A Rome, on est tout à fait conscient des difficultés internes auxquelles se trouvent confrontées aujourd’hui les Béatitudes, qui y sont d’ailleurs sous observation. Association internationale de fidèles de droit pontifical depuis 2002, la communauté relève du Conseil pontifical pour les laïcs et non plus directement de son diocèse d’origine. Ce qui explique qu’en cas de difficulté, les évêques français renvoient la balle à Rome.

Ce statut, explique-t-on, lui a été donné de manière à reconnaître sa dimension internationale et tenir compte de sa présence dans beaucoup de pays du monde. Mais il ne lui a été donné qu’à titre expérimental. Les responsables de la communauté ont, en vain, demandé une approbation définitive de leurs statuts : à la fin de 2007, Rome a décidé de prolonger cette expérimentation encore deux ans.

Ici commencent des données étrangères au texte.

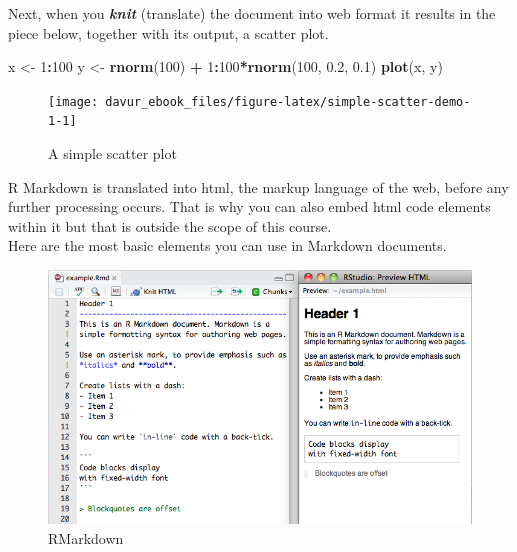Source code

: \documentclass[]{book}
\newenvironment{Shaded}{\begin{snugshade}}{\end{snugshade}}
\newcommand{\DecValTok}[1]{\textcolor[rgb]{0.00,0.00,0.81}{#1}}
\newcommand{\FloatTok}[1]{\textcolor[rgb]{0.00,0.00,0.81}{#1}}
\newcommand{\KeywordTok}[1]{\textcolor[rgb]{0.13,0.29,0.53}{\textbf{#1}}}
\newcommand{\NormalTok}[1]{#1}
\newcommand{\OperatorTok}[1]{\textcolor[rgb]{0.81,0.36,0.00}{\textbf{#1}}}
\newcommand{\StringTok}[1]{\textcolor[rgb]{0.31,0.60,0.02}{#1}}
\begin{document}
Next, when you \textbf{\emph{knit}} (translate) the document into web format it results in the piece below, together with its output, a scatter plot.

\begin{Shaded}
\begin{Highlighting}[]
\NormalTok{x <-}\StringTok{ }\DecValTok{1}\OperatorTok{:}\DecValTok{100}
\NormalTok{y <-}\StringTok{ }\KeywordTok{rnorm}\NormalTok{(}\DecValTok{100}\NormalTok{) }\OperatorTok{+}\StringTok{ }\DecValTok{1}\OperatorTok{:}\DecValTok{100}\OperatorTok{*}\KeywordTok{rnorm}\NormalTok{(}\DecValTok{100}\NormalTok{, }\FloatTok{0.2}\NormalTok{, }\FloatTok{0.1}\NormalTok{)}
\KeywordTok{plot}\NormalTok{(x, y)}
\end{Highlighting}
\end{Shaded}

\begin{figure}

{\centering \texttt{[image: davur\_ebook\_files/figure-latex/simple-scatter-demo-1-1]} 

}

\caption{A simple scatter plot}\label{fig:simple-scatter-demo-1}
\end{figure}

R Markdown is translated into html, the markup language of the web, before any further processing occurs. That is why you can also embed html code elements within it but that is outside the scope of this course.\\
Here are the most basic elements you can use in Markdown documents.

\begin{figure}
\centering
\includegraphics{figures/markdownOverview.png}
\caption{RMarkdown}
\end{figure}
\end{document}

À la suite d’un certain nombre de plaintes remontées jusqu’à Rome, le Conseil pontifical avait déjà écrit une lettre aux responsables concernant quatre points délicats. Étaient notamment évoqués la nature des engagements – des laïcs, des consacrés, des religieux, des prêtres et des familles vivent ensemble –, le problème de l’insertion des familles avec leurs enfants dans ces communautés, et aussi les pratiques psycho-spirituelles des Béatitudes, semblant donner lieu à des dérives.

Problème des relations entre différents états de vie

Sans doute cette première lettre n’a-t-elle pas été suffisamment entendue et une nouvelle réunion a été convoquée le 5 juin dernier, à laquelle participaient le modérateur de la communauté, le conseil international, le responsable provincial, l’archevêque d’Albi, Mgr Pierre-Marie Carré, ainsi que le cardinal Stanislaw Rylko lui-même, président du Conseil pontifical pour les laïcs, signe du sérieux avec lequel le problème est considéré ici.

Ce dernier a lu un long document, « très clair », affirme-t-on, comportant toute une série d’exhortations et de recommandations à suivre pour le mouvement. Revenait notamment le problème des relations entre membres de la communauté vivant différents états.

Côté français, la Conférence épiscopale n’est pas restée inactive. Un travail de réflexion a été engagé avec le groupe d’accompagnement du Renouveau charismatique au sein du Conseil pour les mouvements et communautés de fidèles. Des « repères » – qui ne visent pas exclusivement les Béatitudes – ont été établis en avril 2005 sous la responsabilité de la Commission épiscopale pour la vie consacrée, du groupe d’accompagnement pour le Renouveau, et des Conférences des supérieurs majeurs.

En France comme à Rome, on estime que les Béatitudes font un bon travail

Cette note de trois pages, intitulée « Rapports du psychologique et du spirituel dans les communautés », dénonce l’utilisation de « thérapie psychologique censée aboutir à une guérison » mais qui provoque souvent « des ruptures avec les familles ». Nulle trace pourtant dans ces divers documents des affaires de suicide évoquées dans certains journaux français la semaine dernière. À Rome, on affirme ignorer tout de cela et on s’étonne seulement, s’il y a des cas vraiment sérieux, que cela n’ait pas été traité au plan judiciaire.

Les Béatitudes ayant un statut pontifical, il revient au Conseil pontifical pour les laïcs de prendre, le cas échéant, des sanctions canoniques. Mais on n’en est pas là : « Nous essayons d’aider la communauté, et de préserver ce qu’il y a de mieux chez elle. »

Car, en France comme à Rome, on estime que les Béatitudes font un bon travail, notamment auprès de populations très marginalisées ou très pauvres. De ce point de vue, la prochaine assemblée générale du mouvement, qui se tiendra à Lourdes en novembre, sera cruciale. Rome a annoncé l’envoi d’un observateur. Et pour la suite, il est envisagé qu’un évêque français émérite (c’est-à-dire à la retraite) soit chargé d’accompagner de plus près le mouvement, pour l’aider à mieux appliquer les directives romaines.